Another key component of Whipper’s ideology was rooted in idea of nonviolence and rational persuasion. At the age of 24, Whipper published his famous essay "An Address on Non-Resistance to Offensive Aggression". This address suggested that nonviolent means of moral righteousness were necessary to encourage a peaceful political movement towards change. This address has been a considered a precursor to what would become some of the same nonviolent strategies followed during later civil rights movements.
Furthermore, Whipper demonstrated his dedication to the notion of moral reform via the creation of the American Moral Reform Society. In 1835 he attended the annual convention of the Improvement of Free People of Color. He urged delegates to adopt a resolution, which ended the usage of the word "colored".[7] Because of his persistence, the delegates decided to organize a society that would have no racial boundaries. The convention gave birth to the American Moral Reform Society, and gave Whipper credit as a founding father. The American Moral Reform Society attempted to promote general aims such as educating blacks, establishing a black press, and printing histories of the blacks.[8]
Family
BLACK SOCIAL HISTORY |
William Whipper married the sister of his business partner Stephen Smith, Harriet Smith (1818-1906) of Columbia, Pennsylvania. A daughter, born in 1837, appears to have died in infancy.[9]

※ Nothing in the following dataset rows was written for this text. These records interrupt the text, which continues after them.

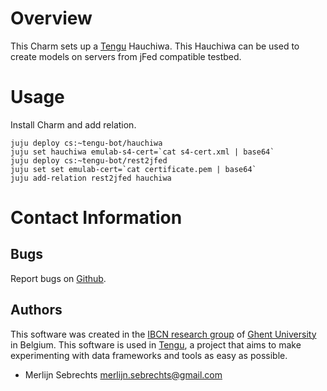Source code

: # Overview

This Charm sets up a [Tengu](http://tengu.intec.ugent.be) Hauchiwa. This Hauchiwa can be used to create models on servers from jFed compatible testbed.

# Usage

Install Charm and add relation.

    juju deploy cs:~tengu-bot/hauchiwa
    juju set hauchiwa emulab-s4-cert=`cat s4-cert.xml | base64`
    juju deploy cs:~tengu-bot/rest2jfed
    juju set set emulab-cert=`cat certificate.pem | base64`
    juju add-relation rest2jfed hauchiwa


# Contact Information

## Bugs

Report bugs on [Github](https://github.com/IBCNServices/tengu-charms/issues).

## Authors

This software was created in the [IBCN research group](https://www.ibcn.intec.ugent.be/) of [Ghent University](http://www.ugent.be/en) in Belgium. This software is used in [Tengu](http://tengu.intec.ugent.be), a project that aims to make experimenting with data frameworks and tools as easy as possible.

 - Merlijn Sebrechts <merlijn.sebrechts@gmail.com>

He raised a nephew, James Whipper Purnell, as his son. He taught him the lumber business as well as the inner workings of the Underground Railroad. He later became a lumber merchant in Chatham, Ontario, and was also secretary to Martin R. Delany while he was planning his back-to-African expedition. James W. Purnell was also a member of the John Brown convention held in Chatham.[9]
James Whipper Purnell married Julia Ann Shadd, a cousin of Mary Ann Shadd Cary, in 1864. Their son, Dr. William Whipper Purnell, was a practicing physician in Washington, D.C. and later Oakland, California. Dr. Purnell, a graduate of Howard University School of Medicine, served in the United States Army during the Spanish-American War and thePhilippine Insurrection.[10] William Whipper Purnell married Theodora Lee of Chicago, Illinois, granddaughter of John Jones, a tailor, businessman and, before the Civil War, a well known abolitionist. They had one son, Lee Julian Purnell (1896-1983), who was one of the first African Americans to graduate from the Massachusetts Institute of Technology; he took a degree in Electrical Engineering. He later had a successful engineering practice in Washington, D.C. and was the dean of the engineering department atHoward University for 20 years. His son Lee Julian Purnell, Jr. was an electrician and building contractor who, in 1983, survived a 100-foot fall down an elevator shaft at the Forest Glen Station of the D.C. Metro.[11]
African-American educator, author and activist Frances Rollin Whipper was married to Whipper's nephew, attorney William J. Whipper. Actor Leigh Whipper was her son.